After a few years of building online courses with rich learning resources, my school now sees significant student use outside the traditional school hours.

ole-graph

Graph 1 (click for full size) – This graph shows the percentage of the Year 7 to 12 population that accessed the online learning environment. The graph showing the school day is an average figure derived from two weeks of data. The Sunday and outside school hours data is derived from recent individual days.

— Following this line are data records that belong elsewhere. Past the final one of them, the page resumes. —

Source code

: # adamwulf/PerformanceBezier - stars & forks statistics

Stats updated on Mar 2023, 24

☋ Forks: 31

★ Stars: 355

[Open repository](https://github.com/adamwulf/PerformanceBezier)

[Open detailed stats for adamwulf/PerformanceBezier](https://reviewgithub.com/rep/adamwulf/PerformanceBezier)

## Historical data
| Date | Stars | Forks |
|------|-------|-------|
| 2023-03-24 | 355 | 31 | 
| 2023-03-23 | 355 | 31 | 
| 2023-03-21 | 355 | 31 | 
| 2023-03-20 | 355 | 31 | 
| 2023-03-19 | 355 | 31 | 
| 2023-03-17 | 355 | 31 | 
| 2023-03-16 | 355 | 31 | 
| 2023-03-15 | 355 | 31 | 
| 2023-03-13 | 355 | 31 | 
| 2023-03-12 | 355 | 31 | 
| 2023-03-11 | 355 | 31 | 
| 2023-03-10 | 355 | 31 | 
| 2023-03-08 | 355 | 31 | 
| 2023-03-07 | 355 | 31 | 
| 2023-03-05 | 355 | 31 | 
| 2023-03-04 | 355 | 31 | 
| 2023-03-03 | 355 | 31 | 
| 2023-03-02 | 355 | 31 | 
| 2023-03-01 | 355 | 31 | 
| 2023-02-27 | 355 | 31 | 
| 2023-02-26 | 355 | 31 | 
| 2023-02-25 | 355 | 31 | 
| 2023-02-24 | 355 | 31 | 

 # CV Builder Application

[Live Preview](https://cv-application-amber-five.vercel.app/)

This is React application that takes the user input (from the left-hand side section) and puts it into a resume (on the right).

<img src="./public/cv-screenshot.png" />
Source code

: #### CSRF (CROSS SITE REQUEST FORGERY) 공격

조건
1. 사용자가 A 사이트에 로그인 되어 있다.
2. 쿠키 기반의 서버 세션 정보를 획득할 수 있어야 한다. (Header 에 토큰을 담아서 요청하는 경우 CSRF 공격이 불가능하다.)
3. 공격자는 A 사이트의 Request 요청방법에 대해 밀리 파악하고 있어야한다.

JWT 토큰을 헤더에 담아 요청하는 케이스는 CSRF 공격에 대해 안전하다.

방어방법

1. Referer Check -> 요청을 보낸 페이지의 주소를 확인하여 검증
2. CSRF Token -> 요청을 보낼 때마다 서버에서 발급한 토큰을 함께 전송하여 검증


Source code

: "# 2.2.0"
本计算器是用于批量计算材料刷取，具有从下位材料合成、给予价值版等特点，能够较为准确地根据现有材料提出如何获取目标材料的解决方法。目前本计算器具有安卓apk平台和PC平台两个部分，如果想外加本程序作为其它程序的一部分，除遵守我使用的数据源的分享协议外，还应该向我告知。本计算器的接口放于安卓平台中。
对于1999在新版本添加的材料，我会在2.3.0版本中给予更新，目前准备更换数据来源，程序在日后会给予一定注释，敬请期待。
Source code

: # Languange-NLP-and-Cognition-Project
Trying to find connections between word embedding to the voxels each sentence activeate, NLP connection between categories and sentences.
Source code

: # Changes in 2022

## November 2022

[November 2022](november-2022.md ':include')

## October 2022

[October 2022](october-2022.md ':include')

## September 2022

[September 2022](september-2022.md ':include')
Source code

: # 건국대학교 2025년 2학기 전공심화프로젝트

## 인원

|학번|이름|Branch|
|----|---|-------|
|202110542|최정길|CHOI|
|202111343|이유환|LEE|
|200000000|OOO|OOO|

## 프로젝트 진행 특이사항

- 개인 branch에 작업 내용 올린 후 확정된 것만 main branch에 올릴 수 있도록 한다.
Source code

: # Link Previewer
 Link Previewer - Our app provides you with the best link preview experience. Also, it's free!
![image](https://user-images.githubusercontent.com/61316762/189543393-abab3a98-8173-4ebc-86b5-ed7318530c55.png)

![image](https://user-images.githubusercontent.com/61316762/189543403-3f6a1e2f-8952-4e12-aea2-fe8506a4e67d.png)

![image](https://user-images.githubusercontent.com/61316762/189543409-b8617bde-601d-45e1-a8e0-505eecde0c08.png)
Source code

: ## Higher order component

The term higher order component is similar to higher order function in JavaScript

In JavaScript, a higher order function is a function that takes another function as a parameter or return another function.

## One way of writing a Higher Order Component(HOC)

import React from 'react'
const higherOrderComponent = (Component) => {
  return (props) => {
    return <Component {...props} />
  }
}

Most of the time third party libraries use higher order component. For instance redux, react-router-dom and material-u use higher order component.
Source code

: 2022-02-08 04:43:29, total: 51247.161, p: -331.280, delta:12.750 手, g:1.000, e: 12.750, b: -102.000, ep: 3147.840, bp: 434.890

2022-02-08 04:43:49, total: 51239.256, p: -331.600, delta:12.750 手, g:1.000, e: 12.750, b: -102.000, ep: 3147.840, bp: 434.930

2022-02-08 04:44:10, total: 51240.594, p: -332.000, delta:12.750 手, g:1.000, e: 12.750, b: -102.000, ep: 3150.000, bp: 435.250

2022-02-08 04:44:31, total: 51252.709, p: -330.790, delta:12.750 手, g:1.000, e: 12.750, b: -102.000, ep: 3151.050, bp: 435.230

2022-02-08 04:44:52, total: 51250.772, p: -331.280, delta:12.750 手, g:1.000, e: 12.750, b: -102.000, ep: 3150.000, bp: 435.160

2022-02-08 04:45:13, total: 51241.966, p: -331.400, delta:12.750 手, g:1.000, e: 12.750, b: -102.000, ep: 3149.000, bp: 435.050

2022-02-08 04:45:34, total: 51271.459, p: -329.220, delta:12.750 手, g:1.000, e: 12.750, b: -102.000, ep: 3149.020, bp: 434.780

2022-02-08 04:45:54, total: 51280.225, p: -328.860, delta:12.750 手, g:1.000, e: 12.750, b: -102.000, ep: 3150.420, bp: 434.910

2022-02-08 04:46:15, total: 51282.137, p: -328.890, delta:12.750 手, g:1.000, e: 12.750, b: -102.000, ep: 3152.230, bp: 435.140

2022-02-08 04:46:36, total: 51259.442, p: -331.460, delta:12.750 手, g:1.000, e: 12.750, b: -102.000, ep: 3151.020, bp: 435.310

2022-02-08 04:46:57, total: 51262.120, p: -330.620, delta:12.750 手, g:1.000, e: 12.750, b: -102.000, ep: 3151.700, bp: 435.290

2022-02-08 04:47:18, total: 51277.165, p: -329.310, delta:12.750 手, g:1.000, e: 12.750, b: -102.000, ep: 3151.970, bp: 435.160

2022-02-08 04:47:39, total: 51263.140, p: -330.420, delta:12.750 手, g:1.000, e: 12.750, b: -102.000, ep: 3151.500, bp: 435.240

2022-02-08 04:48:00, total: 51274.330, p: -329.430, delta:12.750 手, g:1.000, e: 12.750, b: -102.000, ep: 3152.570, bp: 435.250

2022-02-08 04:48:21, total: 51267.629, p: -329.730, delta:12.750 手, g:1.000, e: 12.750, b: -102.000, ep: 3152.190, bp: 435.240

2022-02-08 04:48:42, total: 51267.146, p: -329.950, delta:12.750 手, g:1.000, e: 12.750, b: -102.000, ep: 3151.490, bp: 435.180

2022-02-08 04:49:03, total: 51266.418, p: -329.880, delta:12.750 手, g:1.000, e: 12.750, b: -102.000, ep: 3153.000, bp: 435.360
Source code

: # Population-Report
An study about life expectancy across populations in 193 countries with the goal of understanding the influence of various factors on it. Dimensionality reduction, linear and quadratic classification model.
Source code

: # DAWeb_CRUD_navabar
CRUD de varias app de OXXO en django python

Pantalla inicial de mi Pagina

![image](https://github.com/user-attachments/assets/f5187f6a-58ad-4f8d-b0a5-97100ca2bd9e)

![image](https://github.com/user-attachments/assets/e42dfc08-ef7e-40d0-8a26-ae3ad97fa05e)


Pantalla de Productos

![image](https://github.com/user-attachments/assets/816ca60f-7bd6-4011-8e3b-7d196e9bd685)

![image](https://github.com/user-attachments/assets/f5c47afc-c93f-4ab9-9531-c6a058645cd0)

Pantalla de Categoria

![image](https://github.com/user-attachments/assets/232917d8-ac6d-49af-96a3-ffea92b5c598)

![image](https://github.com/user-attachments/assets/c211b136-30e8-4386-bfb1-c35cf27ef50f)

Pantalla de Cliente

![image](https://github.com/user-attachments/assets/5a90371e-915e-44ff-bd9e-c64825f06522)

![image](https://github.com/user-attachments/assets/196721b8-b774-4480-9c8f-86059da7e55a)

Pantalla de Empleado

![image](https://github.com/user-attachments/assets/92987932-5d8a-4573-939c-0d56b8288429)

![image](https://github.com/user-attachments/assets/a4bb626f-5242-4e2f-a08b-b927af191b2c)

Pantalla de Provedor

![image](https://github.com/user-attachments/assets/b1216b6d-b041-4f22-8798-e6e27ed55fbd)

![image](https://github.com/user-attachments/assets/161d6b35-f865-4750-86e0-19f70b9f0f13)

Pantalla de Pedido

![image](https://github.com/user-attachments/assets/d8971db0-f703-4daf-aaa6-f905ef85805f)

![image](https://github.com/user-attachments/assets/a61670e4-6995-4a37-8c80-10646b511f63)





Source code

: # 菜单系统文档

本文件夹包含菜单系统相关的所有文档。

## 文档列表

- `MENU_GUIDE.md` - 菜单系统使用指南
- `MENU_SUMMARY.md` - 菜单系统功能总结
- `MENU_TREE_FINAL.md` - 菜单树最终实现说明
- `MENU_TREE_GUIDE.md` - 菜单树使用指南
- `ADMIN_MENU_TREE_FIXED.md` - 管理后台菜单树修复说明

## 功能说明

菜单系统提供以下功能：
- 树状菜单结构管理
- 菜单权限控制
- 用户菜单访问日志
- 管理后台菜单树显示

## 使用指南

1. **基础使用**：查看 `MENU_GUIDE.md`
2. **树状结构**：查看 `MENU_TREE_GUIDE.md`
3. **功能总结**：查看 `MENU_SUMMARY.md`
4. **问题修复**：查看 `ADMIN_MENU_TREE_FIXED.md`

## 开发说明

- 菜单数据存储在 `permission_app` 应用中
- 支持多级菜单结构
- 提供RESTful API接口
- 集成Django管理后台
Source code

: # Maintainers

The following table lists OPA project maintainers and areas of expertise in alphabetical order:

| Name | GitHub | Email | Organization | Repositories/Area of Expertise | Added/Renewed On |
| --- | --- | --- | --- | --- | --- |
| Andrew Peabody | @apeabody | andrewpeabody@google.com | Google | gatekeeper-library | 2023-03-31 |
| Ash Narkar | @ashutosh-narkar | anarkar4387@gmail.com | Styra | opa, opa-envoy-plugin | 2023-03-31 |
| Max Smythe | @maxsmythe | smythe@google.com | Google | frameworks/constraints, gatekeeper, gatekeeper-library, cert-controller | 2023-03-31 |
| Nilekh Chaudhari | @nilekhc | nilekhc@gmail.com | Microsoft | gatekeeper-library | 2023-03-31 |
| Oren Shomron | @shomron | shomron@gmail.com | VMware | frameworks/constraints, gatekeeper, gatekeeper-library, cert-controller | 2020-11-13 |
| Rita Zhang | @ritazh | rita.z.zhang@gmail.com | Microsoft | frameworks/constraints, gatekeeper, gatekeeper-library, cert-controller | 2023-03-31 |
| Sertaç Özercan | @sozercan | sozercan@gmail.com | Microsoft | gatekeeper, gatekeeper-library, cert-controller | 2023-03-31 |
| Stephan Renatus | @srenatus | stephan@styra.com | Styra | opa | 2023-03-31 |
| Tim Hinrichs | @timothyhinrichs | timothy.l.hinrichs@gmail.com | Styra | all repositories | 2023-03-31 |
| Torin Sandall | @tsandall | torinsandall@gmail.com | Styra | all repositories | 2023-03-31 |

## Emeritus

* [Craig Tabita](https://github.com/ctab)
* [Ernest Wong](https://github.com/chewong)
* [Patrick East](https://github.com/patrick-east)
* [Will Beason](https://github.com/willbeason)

Anytime, anywhere teaching

However, this now produces other pressures. Learning outside of traditional school hours does not remove the need for teachers. If all that students needed in order to learn was information, schools would have closed once Google and high-speed broadband arrived on the scene. Students continue to need support, a human explanation, encouragement to work through a problem, and insight to take them through a mental barrier to get to the next stage of problem solving.

Yet if significant learning is happening outside traditional school hours, who is available to support it? Do we expect our teachers to be online and available at all hours of the day or night? Or do we expect our students to continue independently, even when they encounter difficulties? The ad hoc network of peers that some students have may not be able to provide the rapid, deep, expert insights that are needed.

ole-graph-2

Graph 2 (click for full size) – Student logons to the OLE after school. (Classes finish at 3.15pm). This is a snapshot of the number of students logging in to the system at a particular time. It is not the total number of students using the OLE at that time.